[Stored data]
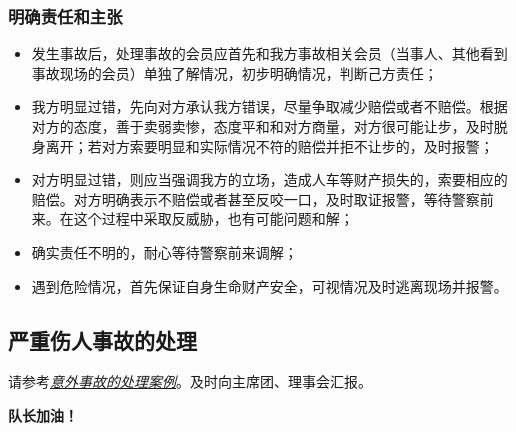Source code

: \documentclass[UTF8]{ctexart}
\begin{document}
\subsubsection{明确责任和主张}

\begin{itemize}[nosep,left=2em]
    \item 发生事故后，处理事故的会员应首先和我方事故相关会员（当事人、其他看到事故现场的会员）单独了解情况，初步明确情况，判断己方责任；
    \item 我方明显过错，先向对方承认我方错误，尽量争取减少赔偿或者不赔偿。根据对方的态度，善于卖弱卖惨，态度平和和对方商量，对方很可能让步，及时脱身离开；若对方索要明显和实际情况不符的赔偿并拒不让步的，及时报警；
    \item 对方明显过错，则应当强调我方的立场，造成人车等财产损失的，索要相应的赔偿。对方明确表示不赔偿或者甚至反咬一口，及时取证报警，等待警察前来。在这个过程中采取反威胁，也有可能问题和解；
    \item 确实责任不明的，耐心等待警察前来调解；
    \item 遇到危险情况，首先保证自身生命财产安全，可视情况及时逃离现场并报警。
\end{itemize}

\subsection{严重伤人事故的处理}

请参考\href{https://www.chexie.net/bbs/content/?bid=7&tid=839#5}{\textit{意外事故的处理案例}}。及时向主席团、理事会汇报。


\center\Large{\color{red}\textbf{队长加油！}}
\end{document}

* EXERCISE REQUIREMENTS: From the first line to the last, output the records exactly without pictures.

* RESULT FOR THIS TASK:
Source code

: \documentclass[UTF8]{ctexart}
\begin{document}
\subsubsection{明确责任和主张}

\begin{itemize}[nosep,left=2em]
    \item 发生事故后，处理事故的会员应首先和我方事故相关会员（当事人、其他看到事故现场的会员）单独了解情况，初步明确情况，判断己方责任；
    \item 我方明显过错，先向对方承认我方错误，尽量争取减少赔偿或者不赔偿。根据对方的态度，善于卖弱卖惨，态度平和和对方商量，对方很可能让步，及时脱身离开；若对方索要明显和实际情况不符的赔偿并拒不让步的，及时报警；
    \item 对方明显过错，则应当强调我方的立场，造成人车等财产损失的，索要相应的赔偿。对方明确表示不赔偿或者甚至反咬一口，及时取证报警，等待警察前来。在这个过程中采取反威胁，也有可能问题和解；
    \item 确实责任不明的，耐心等待警察前来调解；
    \item 遇到危险情况，首先保证自身生命财产安全，可视情况及时逃离现场并报警。
\end{itemize}

\subsection{严重伤人事故的处理}

请参考\href{https://www.chexie.net/bbs/content/?bid=7&tid=839#5}{\textit{意外事故的处理案例}}。及时向主席团、理事会汇报。


\center\Large{\color{red}\textbf{队长加油！}}
\end{document}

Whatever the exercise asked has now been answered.